Your instructions
Set down the entries below once more, precisely as they stand.

*** Opening of Provided data ***

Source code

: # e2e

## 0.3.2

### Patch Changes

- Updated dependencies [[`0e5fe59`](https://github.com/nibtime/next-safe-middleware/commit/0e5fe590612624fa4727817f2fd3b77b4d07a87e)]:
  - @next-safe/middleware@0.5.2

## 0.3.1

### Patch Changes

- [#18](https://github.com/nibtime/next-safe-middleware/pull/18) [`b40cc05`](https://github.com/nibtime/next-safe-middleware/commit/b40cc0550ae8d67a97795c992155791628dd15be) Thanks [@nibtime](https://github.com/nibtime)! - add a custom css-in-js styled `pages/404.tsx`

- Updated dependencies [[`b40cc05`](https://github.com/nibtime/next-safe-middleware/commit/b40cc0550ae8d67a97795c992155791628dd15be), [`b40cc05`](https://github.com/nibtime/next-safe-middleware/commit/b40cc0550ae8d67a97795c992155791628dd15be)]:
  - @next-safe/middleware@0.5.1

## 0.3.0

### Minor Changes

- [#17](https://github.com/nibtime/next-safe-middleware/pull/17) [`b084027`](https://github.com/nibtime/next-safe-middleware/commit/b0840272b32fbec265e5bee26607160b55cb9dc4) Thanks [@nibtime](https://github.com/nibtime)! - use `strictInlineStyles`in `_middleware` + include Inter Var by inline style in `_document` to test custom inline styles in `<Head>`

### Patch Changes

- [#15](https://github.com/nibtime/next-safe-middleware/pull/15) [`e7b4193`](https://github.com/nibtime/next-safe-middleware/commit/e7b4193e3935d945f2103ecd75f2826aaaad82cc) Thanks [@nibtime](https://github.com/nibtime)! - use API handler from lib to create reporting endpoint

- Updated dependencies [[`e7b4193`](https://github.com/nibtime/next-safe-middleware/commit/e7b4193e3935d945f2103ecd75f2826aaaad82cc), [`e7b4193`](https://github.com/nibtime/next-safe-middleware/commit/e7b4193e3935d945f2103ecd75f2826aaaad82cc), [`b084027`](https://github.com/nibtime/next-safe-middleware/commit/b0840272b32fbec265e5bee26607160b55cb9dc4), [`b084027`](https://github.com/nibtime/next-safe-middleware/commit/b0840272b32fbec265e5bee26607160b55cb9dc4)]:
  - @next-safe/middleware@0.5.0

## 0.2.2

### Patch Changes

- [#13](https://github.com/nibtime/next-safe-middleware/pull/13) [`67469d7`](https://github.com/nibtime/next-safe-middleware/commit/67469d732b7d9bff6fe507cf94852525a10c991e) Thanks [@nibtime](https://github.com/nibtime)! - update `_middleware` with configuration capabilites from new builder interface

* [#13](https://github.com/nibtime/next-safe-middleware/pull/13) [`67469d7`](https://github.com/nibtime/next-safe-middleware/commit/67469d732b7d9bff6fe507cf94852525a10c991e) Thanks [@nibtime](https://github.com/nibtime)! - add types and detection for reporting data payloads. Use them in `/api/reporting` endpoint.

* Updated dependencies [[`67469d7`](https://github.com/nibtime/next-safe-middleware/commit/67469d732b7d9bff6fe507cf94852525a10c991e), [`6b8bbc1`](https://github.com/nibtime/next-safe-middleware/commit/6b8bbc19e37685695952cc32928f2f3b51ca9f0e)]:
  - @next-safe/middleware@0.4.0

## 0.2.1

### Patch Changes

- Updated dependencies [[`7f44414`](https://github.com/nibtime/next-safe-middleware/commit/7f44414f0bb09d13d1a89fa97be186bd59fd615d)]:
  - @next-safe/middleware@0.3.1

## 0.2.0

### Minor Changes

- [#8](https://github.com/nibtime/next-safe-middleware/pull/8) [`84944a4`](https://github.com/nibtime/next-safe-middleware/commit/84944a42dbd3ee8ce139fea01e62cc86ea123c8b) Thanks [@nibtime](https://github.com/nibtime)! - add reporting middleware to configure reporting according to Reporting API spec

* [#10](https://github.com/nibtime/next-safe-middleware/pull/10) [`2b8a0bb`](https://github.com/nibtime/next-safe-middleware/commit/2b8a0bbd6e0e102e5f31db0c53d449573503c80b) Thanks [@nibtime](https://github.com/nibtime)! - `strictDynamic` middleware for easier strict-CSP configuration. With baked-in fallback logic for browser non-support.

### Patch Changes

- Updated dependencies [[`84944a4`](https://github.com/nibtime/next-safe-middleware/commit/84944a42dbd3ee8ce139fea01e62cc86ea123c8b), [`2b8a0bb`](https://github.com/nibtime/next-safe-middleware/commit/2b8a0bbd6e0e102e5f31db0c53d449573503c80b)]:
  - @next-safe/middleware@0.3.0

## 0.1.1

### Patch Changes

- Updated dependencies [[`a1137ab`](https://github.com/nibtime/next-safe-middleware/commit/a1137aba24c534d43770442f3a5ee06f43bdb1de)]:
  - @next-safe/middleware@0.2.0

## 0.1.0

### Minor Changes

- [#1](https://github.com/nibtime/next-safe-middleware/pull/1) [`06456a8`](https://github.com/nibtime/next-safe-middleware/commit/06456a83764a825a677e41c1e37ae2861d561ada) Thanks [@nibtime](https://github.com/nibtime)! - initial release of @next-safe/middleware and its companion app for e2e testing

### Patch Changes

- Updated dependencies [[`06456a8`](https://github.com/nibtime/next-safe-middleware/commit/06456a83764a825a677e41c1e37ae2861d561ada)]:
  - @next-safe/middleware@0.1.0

*** Close of Provided data ***

Answer box
Source code

: # e2e

## 0.3.2

### Patch Changes

- Updated dependencies [[`0e5fe59`](https://github.com/nibtime/next-safe-middleware/commit/0e5fe590612624fa4727817f2fd3b77b4d07a87e)]:
  - @next-safe/middleware@0.5.2

## 0.3.1

### Patch Changes

- [#18](https://github.com/nibtime/next-safe-middleware/pull/18) [`b40cc05`](https://github.com/nibtime/next-safe-middleware/commit/b40cc0550ae8d67a97795c992155791628dd15be) Thanks [@nibtime](https://github.com/nibtime)! - add a custom css-in-js styled `pages/404.tsx`

- Updated dependencies [[`b40cc05`](https://github.com/nibtime/next-safe-middleware/commit/b40cc0550ae8d67a97795c992155791628dd15be), [`b40cc05`](https://github.com/nibtime/next-safe-middleware/commit/b40cc0550ae8d67a97795c992155791628dd15be)]:
  - @next-safe/middleware@0.5.1

## 0.3.0

### Minor Changes

- [#17](https://github.com/nibtime/next-safe-middleware/pull/17) [`b084027`](https://github.com/nibtime/next-safe-middleware/commit/b0840272b32fbec265e5bee26607160b55cb9dc4) Thanks [@nibtime](https://github.com/nibtime)! - use `strictInlineStyles`in `_middleware` + include Inter Var by inline style in `_document` to test custom inline styles in `<Head>`

### Patch Changes

- [#15](https://github.com/nibtime/next-safe-middleware/pull/15) [`e7b4193`](https://github.com/nibtime/next-safe-middleware/commit/e7b4193e3935d945f2103ecd75f2826aaaad82cc) Thanks [@nibtime](https://github.com/nibtime)! - use API handler from lib to create reporting endpoint

- Updated dependencies [[`e7b4193`](https://github.com/nibtime/next-safe-middleware/commit/e7b4193e3935d945f2103ecd75f2826aaaad82cc), [`e7b4193`](https://github.com/nibtime/next-safe-middleware/commit/e7b4193e3935d945f2103ecd75f2826aaaad82cc), [`b084027`](https://github.com/nibtime/next-safe-middleware/commit/b0840272b32fbec265e5bee26607160b55cb9dc4), [`b084027`](https://github.com/nibtime/next-safe-middleware/commit/b0840272b32fbec265e5bee26607160b55cb9dc4)]:
  - @next-safe/middleware@0.5.0

## 0.2.2

### Patch Changes

- [#13](https://github.com/nibtime/next-safe-middleware/pull/13) [`67469d7`](https://github.com/nibtime/next-safe-middleware/commit/67469d732b7d9bff6fe507cf94852525a10c991e) Thanks [@nibtime](https://github.com/nibtime)! - update `_middleware` with configuration capabilites from new builder interface

* [#13](https://github.com/nibtime/next-safe-middleware/pull/13) [`67469d7`](https://github.com/nibtime/next-safe-middleware/commit/67469d732b7d9bff6fe507cf94852525a10c991e) Thanks [@nibtime](https://github.com/nibtime)! - add types and detection for reporting data payloads. Use them in `/api/reporting` endpoint.

* Updated dependencies [[`67469d7`](https://github.com/nibtime/next-safe-middleware/commit/67469d732b7d9bff6fe507cf94852525a10c991e), [`6b8bbc1`](https://github.com/nibtime/next-safe-middleware/commit/6b8bbc19e37685695952cc32928f2f3b51ca9f0e)]:
  - @next-safe/middleware@0.4.0

## 0.2.1

### Patch Changes

- Updated dependencies [[`7f44414`](https://github.com/nibtime/next-safe-middleware/commit/7f44414f0bb09d13d1a89fa97be186bd59fd615d)]:
  - @next-safe/middleware@0.3.1

## 0.2.0

### Minor Changes

- [#8](https://github.com/nibtime/next-safe-middleware/pull/8) [`84944a4`](https://github.com/nibtime/next-safe-middleware/commit/84944a42dbd3ee8ce139fea01e62cc86ea123c8b) Thanks [@nibtime](https://github.com/nibtime)! - add reporting middleware to configure reporting according to Reporting API spec

* [#10](https://github.com/nibtime/next-safe-middleware/pull/10) [`2b8a0bb`](https://github.com/nibtime/next-safe-middleware/commit/2b8a0bbd6e0e102e5f31db0c53d449573503c80b) Thanks [@nibtime](https://github.com/nibtime)! - `strictDynamic` middleware for easier strict-CSP configuration. With baked-in fallback logic for browser non-support.

### Patch Changes

- Updated dependencies [[`84944a4`](https://github.com/nibtime/next-safe-middleware/commit/84944a42dbd3ee8ce139fea01e62cc86ea123c8b), [`2b8a0bb`](https://github.com/nibtime/next-safe-middleware/commit/2b8a0bbd6e0e102e5f31db0c53d449573503c80b)]:
  - @next-safe/middleware@0.3.0

## 0.1.1

### Patch Changes

- Updated dependencies [[`a1137ab`](https://github.com/nibtime/next-safe-middleware/commit/a1137aba24c534d43770442f3a5ee06f43bdb1de)]:
  - @next-safe/middleware@0.2.0

## 0.1.0

### Minor Changes

- [#1](https://github.com/nibtime/next-safe-middleware/pull/1) [`06456a8`](https://github.com/nibtime/next-safe-middleware/commit/06456a83764a825a677e41c1e37ae2861d561ada) Thanks [@nibtime](https://github.com/nibtime)! - initial release of @next-safe/middleware and its companion app for e2e testing

### Patch Changes

- Updated dependencies [[`06456a8`](https://github.com/nibtime/next-safe-middleware/commit/06456a83764a825a677e41c1e37ae2861d561ada)]:
  - @next-safe/middleware@0.1.0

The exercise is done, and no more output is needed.